ACTIVITY — Within the listing below, count the lines that have the string "Linear". Answer with that number only.

DATA SHOWN —
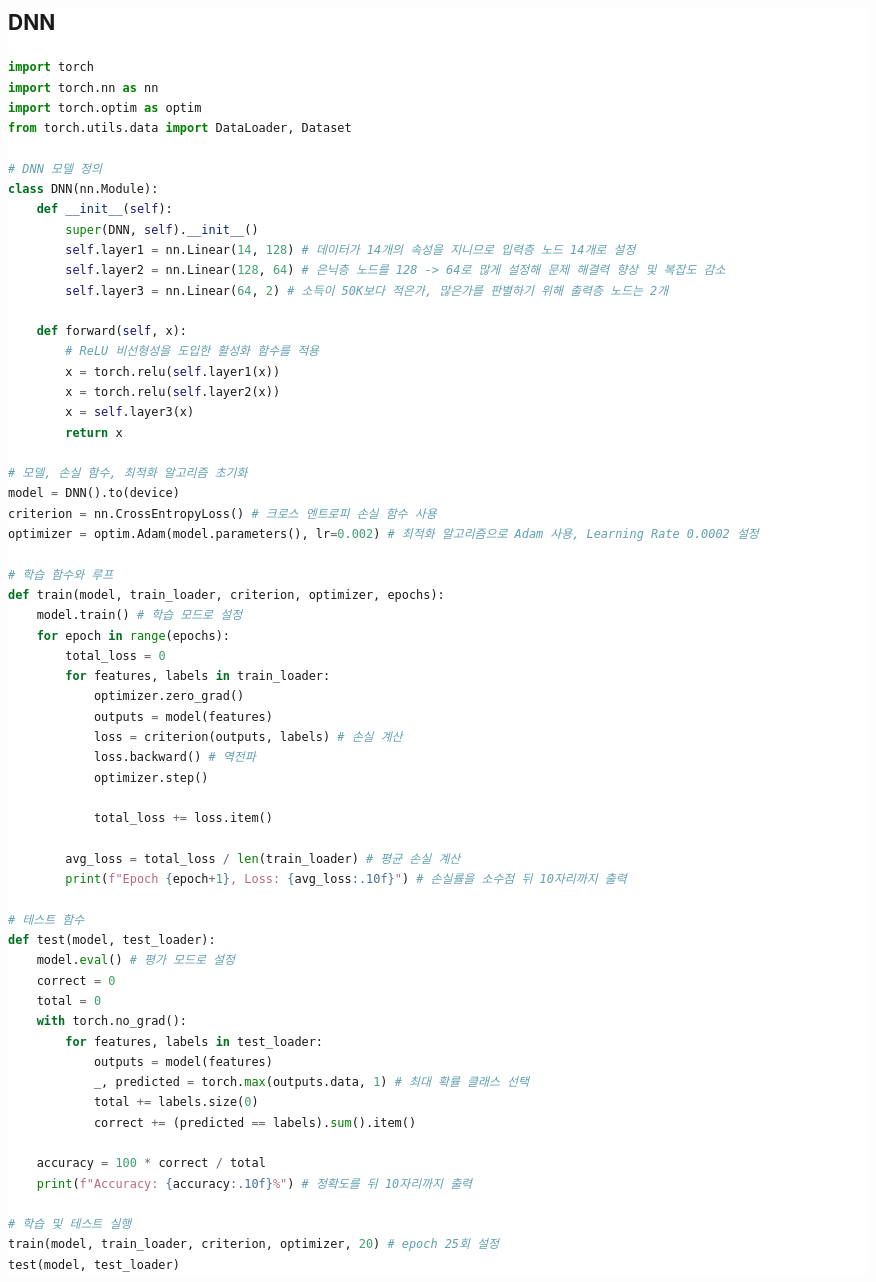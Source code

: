 ## DNN

```python
import torch
import torch.nn as nn
import torch.optim as optim
from torch.utils.data import DataLoader, Dataset

# DNN 모델 정의
class DNN(nn.Module):
    def __init__(self):
        super(DNN, self).__init__()
        self.layer1 = nn.Linear(14, 128) # 데이터가 14개의 속성을 지니므로 입력층 노드 14개로 설정
        self.layer2 = nn.Linear(128, 64) # 은닉층 노드를 128 -> 64로 많게 설정해 문제 해결력 향상 및 복잡도 감소
        self.layer3 = nn.Linear(64, 2) # 소득이 50K보다 적은가, 많은가를 판별하기 위해 출력층 노드는 2개

    def forward(self, x):
        # ReLU 비선형성을 도입한 활성화 함수를 적용
        x = torch.relu(self.layer1(x))
        x = torch.relu(self.layer2(x))
        x = self.layer3(x)
        return x

# 모델, 손실 함수, 최적화 알고리즘 초기화
model = DNN().to(device)
criterion = nn.CrossEntropyLoss() # 크로스 엔트로피 손실 함수 사용
optimizer = optim.Adam(model.parameters(), lr=0.002) # 최적화 알고리즘으로 Adam 사용, Learning Rate 0.0002 설정

# 학습 함수와 루프
def train(model, train_loader, criterion, optimizer, epochs):
    model.train() # 학습 모드로 설정
    for epoch in range(epochs):
        total_loss = 0
        for features, labels in train_loader:
            optimizer.zero_grad()
            outputs = model(features)
            loss = criterion(outputs, labels) # 손실 계산
            loss.backward() # 역전파
            optimizer.step()

            total_loss += loss.item()

        avg_loss = total_loss / len(train_loader) # 평균 손실 계산
        print(f"Epoch {epoch+1}, Loss: {avg_loss:.10f}") # 손실률을 소수점 뒤 10자리까지 출력

# 테스트 함수
def test(model, test_loader):
    model.eval() # 평가 모드로 설정
    correct = 0
    total = 0
    with torch.no_grad():
        for features, labels in test_loader:
            outputs = model(features)
            _, predicted = torch.max(outputs.data, 1) # 최대 확률 클래스 선택
            total += labels.size(0)
            correct += (predicted == labels).sum().item()

    accuracy = 100 * correct / total
    print(f"Accuracy: {accuracy:.10f}%") # 정확도를 뒤 10자리까지 출력

# 학습 및 테스트 실행
train(model, train_loader, criterion, optimizer, 20) # epoch 25회 설정
test(model, test_loader)
```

RESPONSE AREA — 3